В связи с этим сам зачин деконструктивистской истории письменности не может не быть весьма оригинальным, что и подтверждает Деррида своей главой «История и системы письменности» в «Грамматологии». То, что предпосылает деконструкция конкретному анализу истории письменности, ее «умозрительное» представление об эволюции письменности, выглядит, по Деррида, следующим образом: «История письменности должна как бы располагаться, циркулировать между двумя эпохами универсальной письменности, между двумя универсальными письменностями как таковыми, между двумя грандиозными упрощениями, доходящими до наивности, между двумя формами прозрачности и единоголосия: абсолютной пиктографией, дублирующей тотальность природного целого в его необузданном потреблении/поедании означающих, удваивающей естественный мир в бесконечном множестве означений, и абсолютной формальностью графемы, сводящей все траты, все расходы по означению почти к нулю. История письменности и знания — можно было бы сказать, что и история как таковая — не может существовать иначе, кроме как между этими двумя полюсами. И поскольку история мыслима не иначе как располагающаяся между этими двумя полюсами, невозможно дисквалифицировать мифологию универсальной письменности — пиктографию и алгебру — без того, чтобы не подвергать опасности сам концепт истории как таковой»  [207].
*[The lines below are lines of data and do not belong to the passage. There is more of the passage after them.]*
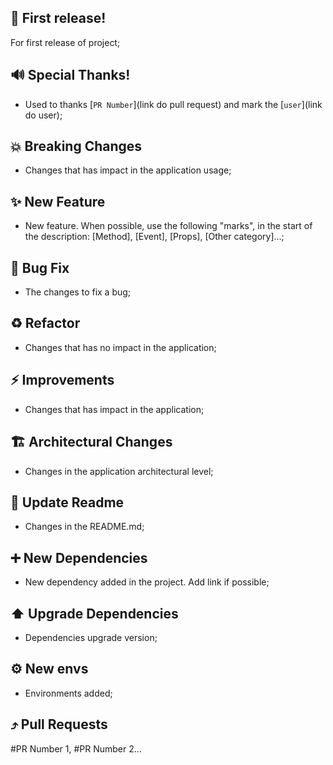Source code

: ## 🎉 First release!

For first release of project;

## 🔊 Special Thanks!

- Used to thanks [`PR Number`](link do pull request) and mark the [`user`](link do user);

## 💥 Breaking Changes

- Changes that has impact in the application usage;

## ✨ New Feature

- New feature. When possible, use the following "marks", in the start of the description: [Method], [Event], [Props], [Other category]...;

## 🐛 Bug Fix

- The changes to fix a bug;

## ♻️ Refactor

- Changes that has no impact in the application;

## ⚡ Improvements

- Changes that has impact in the application;

## 🏗 Architectural Changes

- Changes in the application architectural level;

## 📝 Update Readme

- Changes in the README.md;

## ➕ New Dependencies

- New dependency added in the project. Add link if possible;

## ⬆️ Upgrade Dependencies

- Dependencies upgrade version;

## ⚙ New envs

- Environments added;

## ⤴️ Pull Requests

#PR Number 1, #PR Number 2...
То, что происходит (или должно происходить, учитывая нормативный характер этого высказывания) со знаком в исторической эволюции письменности, представляет собой движение от означающего к означаемому/значению, которое представляет собой движение фонологизации письменности. Применительно к значению, производимому письменностью, это находит свое отражение в особенностях процесса формирования знака, выноса им в мир того, для чего он, как представляется, функционирует, — значения. То, что выносится в мир в качестве значения в рамках логоцентристской культуры, есть уже не просто значение, но значение самого себя, значение–как–самое–себя (как Логос). Эта особенность не могла остаться незамеченной в западной культуре и нашла свое отражение в концептеtechné, предложенном еще античной философией.

Взаимоотношения концепта techné

с концепцией языка в западной культурной традиции достаточно сложны и запутаны, так что Деррида говорит о странном парадоксе, которым характеризуется здесь сама фигура techné [208]. Будучи как будто бы неотъемлемой характеристикой Логоса/звука, techné в то же время стремится камуфлировать то глобальное движение истирания означающего, которое происходит в этой культуре
[209], и в этой своей камуфлирующей функции techné начинает прилагаться уже отнюдь не к речи/Логосу, а к письменности.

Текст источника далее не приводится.